Major implementations
- Obliq, Visual Obliq

Influenced by
- Modula-3, Self, Oberon

= Obliq =

Obliq is an interpreted, object-oriented programming language designed to make distributed, and locally multithreaded, computing simpler and easier to program, while providing program safety and an implicit type system. The interpreter is written in Modula-3, and provides Obliq with full access to Modula-3's network objects capabilities. A type inference algorithm for record concatenation, subtyping, and recursive types has been developed for Obliq. Further, it has been proved to be NP-complete
and its lowest complexity to be Ο(n^{3}) or if under other modeling up to certain conditions down to Ο(n^{2}) and its best known implementation runs in Ο(n^{5}).
Obliq's syntax is very similar to Modula-3, the biggest difference being that Obliq has no need of explicit typed variables (i.e., a variable can hold any data type allowed by the type checker and if does not accepts one, i.e., a given expression execution error will display) although explicit type declarations are allowed and ignored by the interpreter. The basic data types in the language include booleans, integers, reals, characters, strings, and arrays. Obliq supports the usual set of sequential control structures (conditional, iteration, and exception handling forms), and special control forms for concurrency (mutexes and guarded statements). Further, Obliq's objects can be cloned and safely copied remotely by any machine in a distributed network object and it can be done safely and transparently.

Obliq's large standard library provides strong support for mathematical operations, input/output (I/O), persistence, thread control, graphics, and animation. Distributed computing is object-based: objects hold a state, which is local to one process. Scope of objects and other variables is purely lexical. Objects can call methods of other objects, even if those objects are on another machine on the network. Obliq objects are simply collections of named fields (similar to slots in Self and Smalltalk), and support inheritance by delegation (like Self).

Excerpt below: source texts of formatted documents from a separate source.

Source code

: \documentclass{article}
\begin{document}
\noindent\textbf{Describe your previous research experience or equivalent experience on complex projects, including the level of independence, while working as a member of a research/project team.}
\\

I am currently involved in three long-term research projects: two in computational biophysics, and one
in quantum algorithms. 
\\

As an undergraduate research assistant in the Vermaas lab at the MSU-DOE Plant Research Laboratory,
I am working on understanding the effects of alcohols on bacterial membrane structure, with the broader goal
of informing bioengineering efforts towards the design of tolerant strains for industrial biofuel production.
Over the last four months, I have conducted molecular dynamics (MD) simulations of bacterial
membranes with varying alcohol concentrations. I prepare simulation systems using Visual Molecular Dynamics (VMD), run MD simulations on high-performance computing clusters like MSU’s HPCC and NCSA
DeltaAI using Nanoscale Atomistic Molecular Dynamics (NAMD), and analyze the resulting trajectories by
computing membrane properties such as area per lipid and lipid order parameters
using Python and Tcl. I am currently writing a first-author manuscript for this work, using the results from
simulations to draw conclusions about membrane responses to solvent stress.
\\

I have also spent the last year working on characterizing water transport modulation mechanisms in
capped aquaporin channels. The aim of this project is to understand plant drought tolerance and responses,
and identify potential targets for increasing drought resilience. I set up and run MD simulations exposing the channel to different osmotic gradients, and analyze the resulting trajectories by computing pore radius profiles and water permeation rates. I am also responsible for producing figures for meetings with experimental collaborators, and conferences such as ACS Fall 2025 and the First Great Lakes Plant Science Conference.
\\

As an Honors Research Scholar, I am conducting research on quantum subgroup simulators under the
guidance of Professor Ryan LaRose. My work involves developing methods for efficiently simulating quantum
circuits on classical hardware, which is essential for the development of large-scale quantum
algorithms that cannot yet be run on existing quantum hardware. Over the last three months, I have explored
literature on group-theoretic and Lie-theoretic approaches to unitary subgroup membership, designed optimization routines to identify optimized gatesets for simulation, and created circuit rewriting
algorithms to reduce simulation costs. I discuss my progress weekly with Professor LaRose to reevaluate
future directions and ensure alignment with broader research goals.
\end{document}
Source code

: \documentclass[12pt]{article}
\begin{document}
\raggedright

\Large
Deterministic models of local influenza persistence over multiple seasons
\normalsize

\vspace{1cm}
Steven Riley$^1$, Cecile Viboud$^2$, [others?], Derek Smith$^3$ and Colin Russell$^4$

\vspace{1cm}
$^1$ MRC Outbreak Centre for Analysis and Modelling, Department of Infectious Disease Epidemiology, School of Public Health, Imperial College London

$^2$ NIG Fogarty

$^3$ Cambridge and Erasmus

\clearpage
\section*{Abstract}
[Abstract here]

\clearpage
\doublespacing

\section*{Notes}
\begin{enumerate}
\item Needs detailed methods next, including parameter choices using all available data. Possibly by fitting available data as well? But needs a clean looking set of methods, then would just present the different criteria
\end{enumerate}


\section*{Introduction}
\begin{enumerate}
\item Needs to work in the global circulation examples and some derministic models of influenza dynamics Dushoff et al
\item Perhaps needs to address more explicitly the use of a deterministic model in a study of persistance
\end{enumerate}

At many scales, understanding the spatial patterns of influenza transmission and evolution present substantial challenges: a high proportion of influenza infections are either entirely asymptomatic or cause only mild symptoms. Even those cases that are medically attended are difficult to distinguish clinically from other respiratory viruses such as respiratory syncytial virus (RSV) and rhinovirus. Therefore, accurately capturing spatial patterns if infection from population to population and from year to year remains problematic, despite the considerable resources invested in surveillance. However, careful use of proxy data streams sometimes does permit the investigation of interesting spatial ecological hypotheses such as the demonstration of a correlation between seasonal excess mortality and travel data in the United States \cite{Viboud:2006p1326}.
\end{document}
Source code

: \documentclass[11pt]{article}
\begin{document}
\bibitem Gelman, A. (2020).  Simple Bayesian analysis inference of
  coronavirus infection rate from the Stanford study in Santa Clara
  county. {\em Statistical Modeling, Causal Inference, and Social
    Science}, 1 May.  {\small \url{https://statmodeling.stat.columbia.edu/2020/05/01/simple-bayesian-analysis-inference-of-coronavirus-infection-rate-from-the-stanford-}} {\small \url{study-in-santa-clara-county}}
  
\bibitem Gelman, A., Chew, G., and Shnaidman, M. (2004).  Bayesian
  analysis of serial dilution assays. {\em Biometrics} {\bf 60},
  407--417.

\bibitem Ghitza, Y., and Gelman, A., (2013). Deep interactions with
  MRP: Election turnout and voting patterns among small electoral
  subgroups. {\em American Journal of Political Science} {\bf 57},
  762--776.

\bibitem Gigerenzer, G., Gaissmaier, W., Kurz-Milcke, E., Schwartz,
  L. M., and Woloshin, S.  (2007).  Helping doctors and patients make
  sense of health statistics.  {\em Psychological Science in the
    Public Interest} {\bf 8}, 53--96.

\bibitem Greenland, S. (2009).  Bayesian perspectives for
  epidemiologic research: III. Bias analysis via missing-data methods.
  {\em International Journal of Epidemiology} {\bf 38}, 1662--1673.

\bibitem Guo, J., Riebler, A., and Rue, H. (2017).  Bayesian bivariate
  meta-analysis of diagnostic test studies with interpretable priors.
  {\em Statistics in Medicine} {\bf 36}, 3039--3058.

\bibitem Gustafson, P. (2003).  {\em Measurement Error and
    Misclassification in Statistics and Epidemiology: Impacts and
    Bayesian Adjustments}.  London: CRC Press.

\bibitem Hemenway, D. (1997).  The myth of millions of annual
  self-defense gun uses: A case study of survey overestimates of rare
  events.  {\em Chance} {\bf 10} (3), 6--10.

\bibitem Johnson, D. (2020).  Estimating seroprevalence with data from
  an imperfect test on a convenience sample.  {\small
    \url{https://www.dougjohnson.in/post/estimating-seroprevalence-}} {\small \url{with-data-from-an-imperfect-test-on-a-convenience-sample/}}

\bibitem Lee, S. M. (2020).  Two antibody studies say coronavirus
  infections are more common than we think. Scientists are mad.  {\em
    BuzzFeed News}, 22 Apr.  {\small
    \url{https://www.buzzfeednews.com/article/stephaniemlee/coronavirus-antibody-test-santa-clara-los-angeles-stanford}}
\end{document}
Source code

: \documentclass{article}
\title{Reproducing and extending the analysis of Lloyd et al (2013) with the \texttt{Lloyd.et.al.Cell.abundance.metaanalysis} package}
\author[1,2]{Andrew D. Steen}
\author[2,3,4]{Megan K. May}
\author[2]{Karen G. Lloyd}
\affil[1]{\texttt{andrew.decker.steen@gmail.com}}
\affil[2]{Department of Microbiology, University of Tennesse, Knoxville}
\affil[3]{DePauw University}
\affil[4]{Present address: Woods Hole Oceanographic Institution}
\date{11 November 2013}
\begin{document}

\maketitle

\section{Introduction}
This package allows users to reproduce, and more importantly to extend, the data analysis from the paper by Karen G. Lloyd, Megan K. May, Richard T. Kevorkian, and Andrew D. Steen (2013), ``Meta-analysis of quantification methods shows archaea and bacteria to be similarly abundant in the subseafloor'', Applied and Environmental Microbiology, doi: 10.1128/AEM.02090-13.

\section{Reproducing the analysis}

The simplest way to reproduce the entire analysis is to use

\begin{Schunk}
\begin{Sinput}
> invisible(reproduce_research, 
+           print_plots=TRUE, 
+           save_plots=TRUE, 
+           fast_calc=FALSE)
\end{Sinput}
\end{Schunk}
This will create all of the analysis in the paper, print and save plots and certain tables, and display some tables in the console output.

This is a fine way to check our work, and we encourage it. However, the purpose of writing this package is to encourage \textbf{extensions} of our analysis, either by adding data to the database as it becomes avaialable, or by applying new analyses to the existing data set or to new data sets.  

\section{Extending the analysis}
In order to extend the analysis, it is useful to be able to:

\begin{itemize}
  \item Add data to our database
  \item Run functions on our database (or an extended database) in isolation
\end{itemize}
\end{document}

The common uses of Obliq involve programming over networks, 3D animation, and distributed computing, as occurs over a local area network (LAN) such as Ethernet. Obliq is included free with the Digital Equipment Corporation (DEC) Modula-3 distribution, but other free versions exist elsewhere including precompiled binaries for several operating systems.

==Projects using Obliq==
- The Collaborative Active Textbooks (CAT) developed using Obliq applets and the Zeus algorithm animation System (written in Modula-3).
- Obliq applets (Oblets) special web browser (written in Modula-3) Obliq web page embedded applications.